Fighting Words

Based on Monroe et al.’s Fightin’ Words: Lexical Feature Selection and Evaluation for Identifying the Content of Political Conflict.

Implementation adapted from Jack Hessel’s implementation.

Example usage: finding the fighting words of r/atheism and r/Christianity.

class convokit.fighting_words.fightingWords.FightingWords(obj_type='utterance', text_func=None, cv=None, ngram_range=None, prior=0.1, class1_attribute_name='fighting_words_class1', class2_attribute_name='fighting_words_class2')

Based on Monroe et al.’s “Fightin’ Words: Lexical Feature Selection and Evaluation for Identifying the Content of Political Conflict”

Implementation adapted from Jack Hessel’s https://github.com/jmhessel/FightingWords

Identifies the fighting words of two groups of corpus components (e.g. two groups of utterances), which we define as the groups: ‘class1’ and ‘class2’

Runs on the Corpus’s Speakers, Utterances, or Conversations (as specified by obj_type).
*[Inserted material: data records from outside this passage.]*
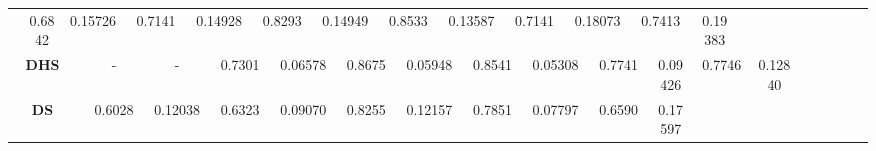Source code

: \documentclass[10pt,twocolumn,letterpaper]{article}
\begin{document}
\begin{table}
\begin{center}
\begin{tabular}{|c|c|c|c|c|c|c|c|c|c|c|c|c|c|c|c|c|c|c|c|c|c|c|c|c|||c|c|c|c|c|c|c|c|||}
&\multicolumn{2}{|c|}{\textcolor[rgb]{1,0,0}{0.6842}}&\multicolumn{2}{|c|}{0.15726}%
&\multicolumn{2}{|c|}{0.7141}&\multicolumn{2}{|c|}{0.14928}%
&\multicolumn{2}{|c|}{0.8293}&\multicolumn{2}{|c|}{0.14949}%
&\multicolumn{2}{|c|}{0.8533}&\multicolumn{2}{|c|}{0.13587}%
&\multicolumn{2}{|c|}{0.7141}&\multicolumn{2}{|c|}{0.18073}%
&\multicolumn{2}{|c|}{0.7413}&\multicolumn{2}{|c|}{0.19383}%
\\
\multicolumn{4}{|c|}{\textbf{DHS}~\cite{liu2016dhsnet}}
&\multicolumn{2}{|c|}{-}&\multicolumn{2}{|c|}{-}%
&\multicolumn{2}{|c|}{\textcolor[rgb]{0,1,0}{0.7301}}&\multicolumn{2}{|c|}{\textcolor[rgb]{1,0,0}{0.06578}}%
&\multicolumn{2}{|c|}{0.8675}&\multicolumn{2}{|c|}{\textcolor[rgb]{0,1,0}{0.05948}}%
&\multicolumn{2}{|c|}{\textcolor[rgb]{0,1,0}{0.8541}}&\multicolumn{2}{|c|}{\textcolor[rgb]{0,1,0}{0.05308}}%
&\multicolumn{2}{|c|}{\textcolor[rgb]{1,0,0}{0.7741}}&\multicolumn{2}{|c|}{\textcolor[rgb]{1,0,0}{0.09426}}%
&\multicolumn{2}{|c|}{\textcolor[rgb]{1,0,0}{0.7746}}&\multicolumn{2}{|c|}{\textcolor[rgb]{1,0,0}{0.12840}}%
\\
\multicolumn{4}{|c|}{\textbf{DS}~\cite{Li2016DeepSaliency}}
&\multicolumn{2}{|c|}{0.6028}&\multicolumn{2}{|c|}{0.12038}%
&\multicolumn{2}{|c|}{0.6323}&\multicolumn{2}{|c|}{0.09070}%
&\multicolumn{2}{|c|}{0.8255}&\multicolumn{2}{|c|}{0.12157}%
&\multicolumn{2}{|c|}{0.7851}&\multicolumn{2}{|c|}{0.07797}%
&\multicolumn{2}{|c|}{0.6590}&\multicolumn{2}{|c|}{0.17597}%

\end{tabular}
\end{center}
\end{table}
\end{document}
By default, the text used for the different object types:

  • For utterances, this would be the utterance text.

  • For conversations, this would be joined texts of all the utterances in the conversation

  • For speakers, this would be the joined texts of all the utterances by the speaker

Other custom text configurations can be configured using the text_func argument

Parameters
  • obj_type – ‘utterance’, ‘conversation’, or ‘speaker’
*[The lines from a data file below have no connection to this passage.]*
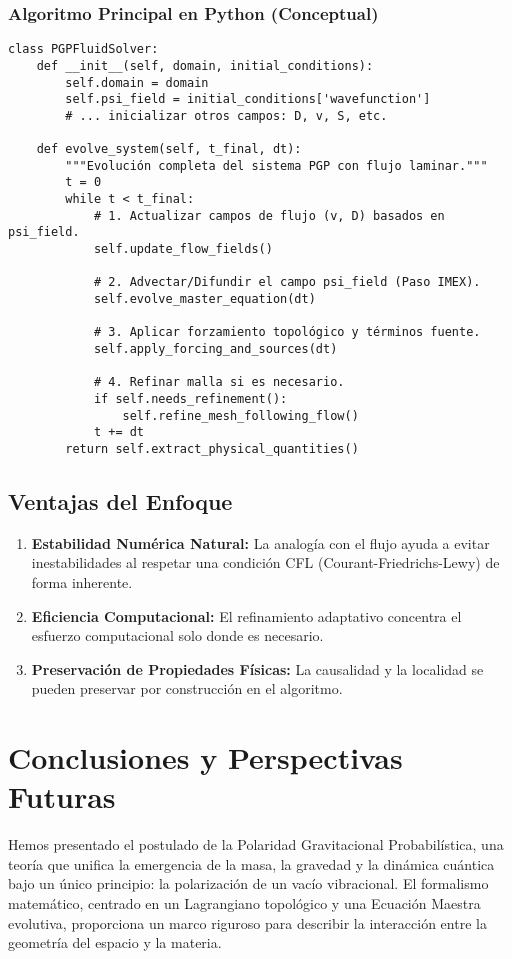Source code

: \documentclass{book} %
\begin{document}
\subsection{Algoritmo Principal en Python (Conceptual)}
\begin{verbatim}
class PGPFluidSolver:
    def __init__(self, domain, initial_conditions):
        self.domain = domain
        self.psi_field = initial_conditions['wavefunction']
        # ... inicializar otros campos: D, v, S, etc.

    def evolve_system(self, t_final, dt):
        """Evolución completa del sistema PGP con flujo laminar."""
        t = 0
        while t < t_final:
            # 1. Actualizar campos de flujo (v, D) basados en psi_field.
            self.update_flow_fields()
            
            # 2. Advectar/Difundir el campo psi_field (Paso IMEX).
            self.evolve_master_equation(dt)

            # 3. Aplicar forzamiento topológico y términos fuente.
            self.apply_forcing_and_sources(dt)

            # 4. Refinar malla si es necesario.
            if self.needs_refinement():
                self.refine_mesh_following_flow()
            t += dt
        return self.extract_physical_quantities()
\end{verbatim}

\section{Ventajas del Enfoque}
\begin{enumerate}
    \item \textbf{Estabilidad Numérica Natural:} La analogía con el flujo ayuda a evitar inestabilidades al respetar una condición CFL (Courant-Friedrichs-Lewy) de forma inherente.
    \item \textbf{Eficiencia Computacional:} El refinamiento adaptativo concentra el esfuerzo computacional solo donde es necesario.
    \item \textbf{Preservación de Propiedades Físicas:} La causalidad y la localidad se pueden preservar por construcción en el algoritmo.
\end{enumerate}

\chapter{Conclusiones y Perspectivas Futuras}
Hemos presentado el postulado de la Polaridad Gravitacional Probabilística, una teoría que unifica la emergencia de la masa, la gravedad y la dinámica cuántica bajo un único principio: la polarización de un vacío vibracional. El formalismo matemático, centrado en un Lagrangiano topológico y una Ecuación Maestra evolutiva, proporciona un marco riguroso para describir la interacción entre la geometría del espacio y la materia.
\end{document}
  • text_func – function for getting text from the Corpus component object. By default, this is configured based on the obj_type.

  • cv – optional CountVectorizer. default: an sklearn CV with min_df=10, max_df=.5, and ngram_range=(1,3) with max 15000 features

  • ngram_range – range of ngrams to use if using default cv

  • prior – either a float describing a uniform prior, or a vector describing a prior over vocabulary items. If using a predefined vocabulary, make sure to specify that when you make your CountVectorizer object.

  • class1_attribute_name – metadata attribute name to store class1 ngrams under during the transform() step. Default is ‘fighting_words_class1’.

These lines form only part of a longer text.